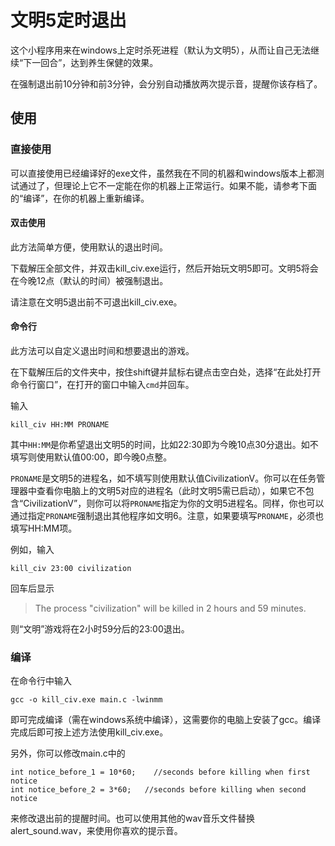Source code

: # 文明5定时退出

这个小程序用来在windows上定时杀死进程（默认为文明5），从而让自己无法继续“下一回合”，达到养生保健的效果。

在强制退出前10分钟和前3分钟，会分别自动播放两次提示音，提醒你该存档了。

## 使用

### 直接使用

可以直接使用已经编译好的exe文件，虽然我在不同的机器和windows版本上都测试通过了，但理论上它不一定能在你的机器上正常运行。如果不能，请参考下面的“编译”，在你的机器上重新编译。

#### 双击使用

此方法简单方便，使用默认的退出时间。

下载解压全部文件，并双击kill_civ.exe运行，然后开始玩文明5即可。文明5将会在今晚12点（默认的时间）被强制退出。

请注意在文明5退出前不可退出kill_civ.exe。

#### 命令行

此方法可以自定义退出时间和想要退出的游戏。

在下载解压后的文件夹中，按住shift键并鼠标右键点击空白处，选择“在此处打开命令行窗口”，在打开的窗口中输入`cmd`并回车。

输入

`kill_civ HH:MM PRONAME`

其中`HH:MM`是你希望退出文明5的时间，比如22:30即为今晚10点30分退出。如不填写则使用默认值00:00，即今晚0点整。

`PRONAME`是文明5的进程名，如不填写则使用默认值CivilizationV。你可以在任务管理器中查看你电脑上的文明5对应的进程名（此时文明5需已启动），如果它不包含“CivilizationV”，则你可以将`PRONAME`指定为你的文明5进程名。同样，你也可以通过指定`PRONAME`强制退出其他程序如文明6。注意，如果要填写`PRONAME`，必须也填写HH:MM项。

例如，输入

`kill_civ 23:00 civilization`

回车后显示

> The process "civilization" will be killed in  2 hours and 59 minutes.

则“文明”游戏将在2小时59分后的23:00退出。

### 编译

在命令行中输入

`gcc -o kill_civ.exe main.c -lwinmm`

即可完成编译（需在windows系统中编译），这需要你的电脑上安装了gcc。编译完成后即可按上述方法使用kill_civ.exe。

另外，你可以修改main.c中的
```
int notice_before_1 = 10*60;	//seconds before killing when first notice
int notice_before_2 = 3*60;   //seconds before killing when second notice
```
来修改退出前的提醒时间。也可以使用其他的wav音乐文件替换alert_sound.wav，来使用你喜欢的提示音。

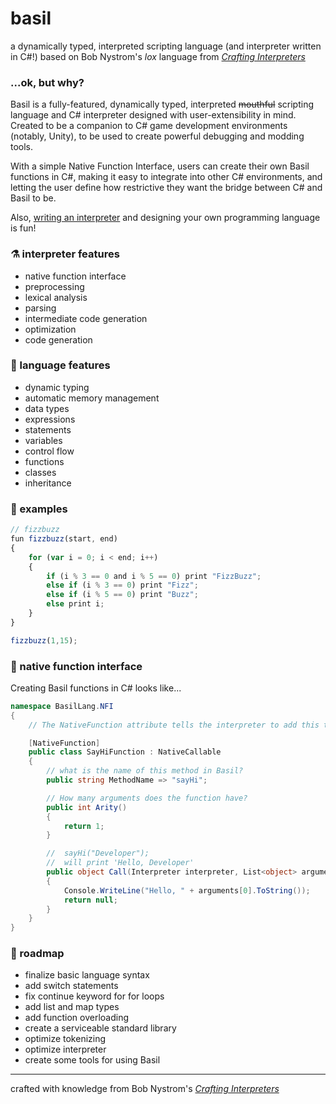 # basil
a dynamically typed, interpreted scripting language (and interpreter written in C#!)
based on Bob Nystrom's *lox* language from [*Crafting Interpreters*](https://craftinginterpreters.com/)

### ...ok, but why?
Basil is a fully-featured, dynamically typed, interpreted ~~mouthful~~ scripting language and C# interpreter designed with user-extensibility in mind.  Created to be a companion to C# game development environments (notably, Unity), to be used to create powerful debugging and modding tools.  

With a simple Native Function Interface, users can create their own Basil functions in C#, making it easy to integrate into other C# environments, and letting the user define how restrictive they want the bridge between C# and Basil to be.

Also, [writing an interpreter](https://craftinginterpreters.com/) and designing your own programming language is fun!

### ⚗ interpreter features
- native function interface
- preprocessing
- lexical analysis
- parsing
- intermediate code generation
- optimization
- code generation

### 💭 language features
- dynamic typing
- automatic memory management
- data types
- expressions
- statements
- variables
- control flow
- functions
- classes
- inheritance

### 📝 examples
```javascript
// fizzbuzz
fun fizzbuzz(start, end)
{
    for (var i = 0; i < end; i++)
    {
        if (i % 3 == 0 and i % 5 == 0) print "FizzBuzz";
        else if (i % 3 == 0) print "Fizz";
        else if (i % 5 == 0) print "Buzz";
        else print i;
    }
}

fizzbuzz(1,15);
```

### 🌉 native function interface
Creating Basil functions in C# looks like...
```csharp
namespace BasilLang.NFI
{
    // The NativeFunction attribute tells the interpreter to add this to its Basil function library

    [NativeFunction]
    public class SayHiFunction : NativeCallable
    {
        // what is the name of this method in Basil?
        public string MethodName => "sayHi";

        // How many arguments does the function have?
        public int Arity()
        {
            return 1;
        }

        //  sayHi("Developer");
        //  will print 'Hello, Developer'
        public object Call(Interpreter interpreter, List<object> arguments)
        {
            Console.WriteLine("Hello, " + arguments[0].ToString());
            return null;
        }
    }
}

```

### 🚋 roadmap
- finalize basic language syntax
- add switch statements
- fix continue keyword for for loops
- add list and map types
- add function overloading
- create a serviceable standard library
- optimize tokenizing
- optimize interpreter
- create some tools for using Basil
___
crafted with knowledge from Bob Nystrom's [*Crafting Interpreters*](https://craftinginterpreters.com/)
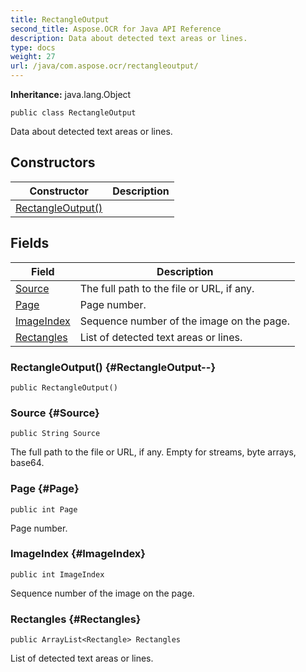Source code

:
 ```yaml
---
title: RectangleOutput
second_title: Aspose.OCR for Java API Reference
description: Data about detected text areas or lines.
type: docs
weight: 27
url: /java/com.aspose.ocr/rectangleoutput/
---
```


**Inheritance:**
java.lang.Object
```
public class RectangleOutput
```

Data about detected text areas or lines.
## Constructors

| Constructor | Description |
| --- | --- |
| [RectangleOutput()](#RectangleOutput--) |  |
## Fields

| Field | Description |
| --- | --- |
| [Source](#Source) | The full path to the file or URL, if any. |
| [Page](#Page) | Page number. |
| [ImageIndex](#ImageIndex) | Sequence number of the image on the page. |
| [Rectangles](#Rectangles) | List of detected text areas or lines. |
### RectangleOutput() {#RectangleOutput--}
```
public RectangleOutput()
```


### Source {#Source}
```
public String Source
```


The full path to the file or URL, if any. Empty for streams, byte arrays, base64.

### Page {#Page}
```
public int Page
```


Page number.

### ImageIndex {#ImageIndex}
```
public int ImageIndex
```


Sequence number of the image on the page.

### Rectangles {#Rectangles}
```
public ArrayList<Rectangle> Rectangles
```


List of detected text areas or lines.


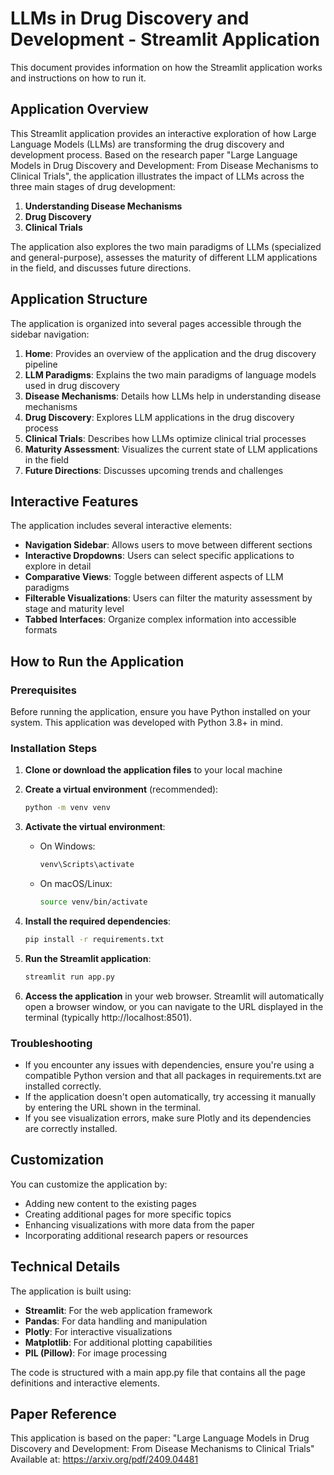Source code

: # LLMs in Drug Discovery and Development - Streamlit Application

This document provides information on how the Streamlit application works and instructions on how to run it.

## Application Overview

This Streamlit application provides an interactive exploration of how Large Language Models (LLMs) are transforming the drug discovery and development process. Based on the research paper "Large Language Models in Drug Discovery and Development: From Disease Mechanisms to Clinical Trials", the application illustrates the impact of LLMs across the three main stages of drug development:

1. **Understanding Disease Mechanisms**
2. **Drug Discovery**
3. **Clinical Trials**

The application also explores the two main paradigms of LLMs (specialized and general-purpose), assesses the maturity of different LLM applications in the field, and discusses future directions.

## Application Structure

The application is organized into several pages accessible through the sidebar navigation:

1. **Home**: Provides an overview of the application and the drug discovery pipeline
2. **LLM Paradigms**: Explains the two main paradigms of language models used in drug discovery
3. **Disease Mechanisms**: Details how LLMs help in understanding disease mechanisms
4. **Drug Discovery**: Explores LLM applications in the drug discovery process
5. **Clinical Trials**: Describes how LLMs optimize clinical trial processes
6. **Maturity Assessment**: Visualizes the current state of LLM applications in the field
7. **Future Directions**: Discusses upcoming trends and challenges

## Interactive Features

The application includes several interactive elements:

- **Navigation Sidebar**: Allows users to move between different sections
- **Interactive Dropdowns**: Users can select specific applications to explore in detail
- **Comparative Views**: Toggle between different aspects of LLM paradigms
- **Filterable Visualizations**: Users can filter the maturity assessment by stage and maturity level
- **Tabbed Interfaces**: Organize complex information into accessible formats

## How to Run the Application

### Prerequisites

Before running the application, ensure you have Python installed on your system. This application was developed with Python 3.8+ in mind.

### Installation Steps

1. **Clone or download the application files** to your local machine

2. **Create a virtual environment** (recommended):
   ```bash
   python -m venv venv
   ```

3. **Activate the virtual environment**:
   - On Windows:
     ```bash
     venv\Scripts\activate
     ```
   - On macOS/Linux:
     ```bash
     source venv/bin/activate
     ```

4. **Install the required dependencies**:
   ```bash
   pip install -r requirements.txt
   ```

5. **Run the Streamlit application**:
   ```bash
   streamlit run app.py
   ```

6. **Access the application** in your web browser. Streamlit will automatically open a browser window, or you can navigate to the URL displayed in the terminal (typically http://localhost:8501).

### Troubleshooting

- If you encounter any issues with dependencies, ensure you're using a compatible Python version and that all packages in requirements.txt are installed correctly.
- If the application doesn't open automatically, try accessing it manually by entering the URL shown in the terminal.
- If you see visualization errors, make sure Plotly and its dependencies are correctly installed.

## Customization

You can customize the application by:

- Adding new content to the existing pages
- Creating additional pages for more specific topics
- Enhancing visualizations with more data from the paper
- Incorporating additional research papers or resources

## Technical Details

The application is built using:

- **Streamlit**: For the web application framework
- **Pandas**: For data handling and manipulation
- **Plotly**: For interactive visualizations
- **Matplotlib**: For additional plotting capabilities
- **PIL (Pillow)**: For image processing

The code is structured with a main app.py file that contains all the page definitions and interactive elements.

## Paper Reference

This application is based on the paper:
"Large Language Models in Drug Discovery and Development: From Disease Mechanisms to Clinical Trials"
Available at: https://arxiv.org/pdf/2409.04481
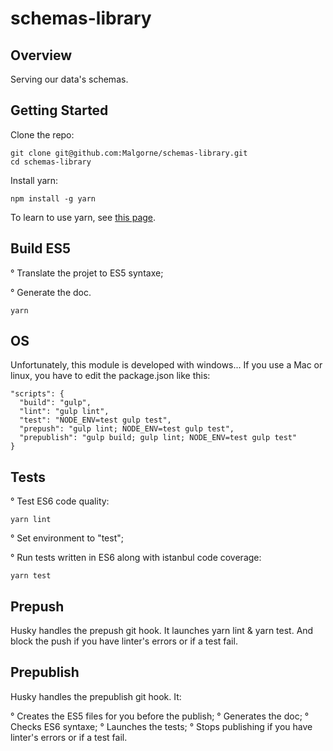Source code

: # schemas-library

## Overview

Serving our data's schemas.

## Getting Started

Clone the repo:

```
git clone git@github.com:Malgorne/schemas-library.git
cd schemas-library
```

Install yarn:

```
npm install -g yarn
```

To learn to use yarn, see [this page](https://yarnpkg.com/lang/en/docs/usage/).

## Build ES5

° Translate the projet to ES5 syntaxe;

° Generate the doc.

```
yarn
```

## OS

Unfortunately, this module is developed with windows... If you use a Mac or linux, you have to edit the package.json like this:

```
"scripts": {
  "build": "gulp",
  "lint": "gulp lint",
  "test": "NODE_ENV=test gulp test",
  "prepush": "gulp lint; NODE_ENV=test gulp test",
  "prepublish": "gulp build; gulp lint; NODE_ENV=test gulp test"
}
```

## Tests

° Test ES6 code quality:

```
yarn lint
```

° Set environment to "test";

° Run tests written in ES6 along with istanbul code coverage:

```
yarn test
```

## Prepush

Husky handles the prepush git hook. It launches yarn lint & yarn test. And block the push if you have linter's errors or if a test fail.

## Prepublish

Husky handles the prepublish git hook. It:

° Creates the ES5 files for you before the publish;
° Generates the doc;
° Checks ES6 syntaxe;
° Launches the tests;
° Stops publishing if you have linter's errors or if a test fail.
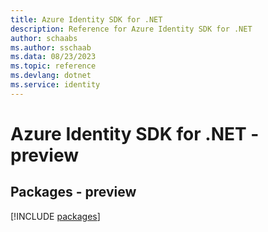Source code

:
 ```yaml
---
title: Azure Identity SDK for .NET
description: Reference for Azure Identity SDK for .NET
author: schaabs
ms.author: sschaab
ms.data: 08/23/2023
ms.topic: reference
ms.devlang: dotnet
ms.service: identity
---
```

# Azure Identity SDK for .NET - preview
## Packages - preview
[!INCLUDE [packages](identity-index.md)]
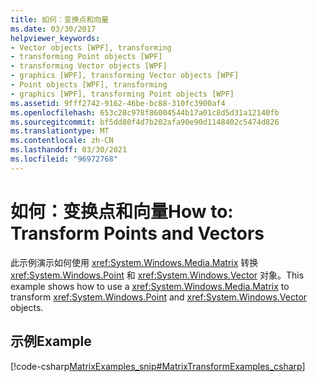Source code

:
 ```yaml
---
title: 如何：变换点和向量
ms.date: 03/30/2017
helpviewer_keywords:
- Vector objects [WPF], transforming
- transforming Point objects [WPF]
- transforming Vector objects [WPF]
- graphics [WPF], transforming Vector objects [WPF]
- Point objects [WPF], transforming
- graphics [WPF], transforming Point objects [WPF]
ms.assetid: 9fff2742-9162-46be-bc88-310fc3900af4
ms.openlocfilehash: 653c28c978f86004544b17a01c8d5d31a12140fb
ms.sourcegitcommit: bf5dd80f4d7b202afa90e90d1148402c5474d826
ms.translationtype: MT
ms.contentlocale: zh-CN
ms.lasthandoff: 03/30/2021
ms.locfileid: "96972768"
---
```

# <a name="how-to-transform-points-and-vectors"></a><span data-ttu-id="a9fed-102">如何：变换点和向量</span><span class="sxs-lookup"><span data-stu-id="a9fed-102">How to: Transform Points and Vectors</span></span>
<span data-ttu-id="a9fed-103">此示例演示如何使用 <xref:System.Windows.Media.Matrix> 转换 <xref:System.Windows.Point> 和 <xref:System.Windows.Vector> 对象。</span><span class="sxs-lookup"><span data-stu-id="a9fed-103">This example shows how to use a <xref:System.Windows.Media.Matrix> to transform <xref:System.Windows.Point> and <xref:System.Windows.Vector> objects.</span></span>  
  
## <a name="example"></a><span data-ttu-id="a9fed-104">示例</span><span class="sxs-lookup"><span data-stu-id="a9fed-104">Example</span></span>  
 [!code-csharp[MatrixExamples_snip#MatrixTransformExamples_csharp](~/samples/snippets/csharp/VS_Snippets_Wpf/MatrixExamples_snip/CSharp/MatrixExample.cs#matrixtransformexamples_csharp)]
○ ○ ○ ○ ○ ○ ○
YOUR GOAL:
Give again exactly the lines running from the beginning of the material above through the line that contains "based on Bob", and leave out every picture.

FINISHED TASK:
Source code

: # 文明5定时退出

这个小程序用来在windows上定时杀死进程（默认为文明5），从而让自己无法继续“下一回合”，达到养生保健的效果。

在强制退出前10分钟和前3分钟，会分别自动播放两次提示音，提醒你该存档了。

## 使用

### 直接使用

可以直接使用已经编译好的exe文件，虽然我在不同的机器和windows版本上都测试通过了，但理论上它不一定能在你的机器上正常运行。如果不能，请参考下面的“编译”，在你的机器上重新编译。

#### 双击使用

此方法简单方便，使用默认的退出时间。

下载解压全部文件，并双击kill_civ.exe运行，然后开始玩文明5即可。文明5将会在今晚12点（默认的时间）被强制退出。

请注意在文明5退出前不可退出kill_civ.exe。

#### 命令行

此方法可以自定义退出时间和想要退出的游戏。

在下载解压后的文件夹中，按住shift键并鼠标右键点击空白处，选择“在此处打开命令行窗口”，在打开的窗口中输入`cmd`并回车。

输入

`kill_civ HH:MM PRONAME`

其中`HH:MM`是你希望退出文明5的时间，比如22:30即为今晚10点30分退出。如不填写则使用默认值00:00，即今晚0点整。

`PRONAME`是文明5的进程名，如不填写则使用默认值CivilizationV。你可以在任务管理器中查看你电脑上的文明5对应的进程名（此时文明5需已启动），如果它不包含“CivilizationV”，则你可以将`PRONAME`指定为你的文明5进程名。同样，你也可以通过指定`PRONAME`强制退出其他程序如文明6。注意，如果要填写`PRONAME`，必须也填写HH:MM项。

例如，输入

`kill_civ 23:00 civilization`

回车后显示

> The process "civilization" will be killed in  2 hours and 59 minutes.

则“文明”游戏将在2小时59分后的23:00退出。

### 编译

在命令行中输入

`gcc -o kill_civ.exe main.c -lwinmm`

即可完成编译（需在windows系统中编译），这需要你的电脑上安装了gcc。编译完成后即可按上述方法使用kill_civ.exe。

另外，你可以修改main.c中的
```
int notice_before_1 = 10*60;	//seconds before killing when first notice
int notice_before_2 = 3*60;   //seconds before killing when second notice
```
来修改退出前的提醒时间。也可以使用其他的wav音乐文件替换alert_sound.wav，来使用你喜欢的提示音。

 # basil
a dynamically typed, interpreted scripting language (and interpreter written in C#!)
based on Bob Nystrom's *lox* language from [*Crafting Interpreters*](https://craftinginterpreters.com/)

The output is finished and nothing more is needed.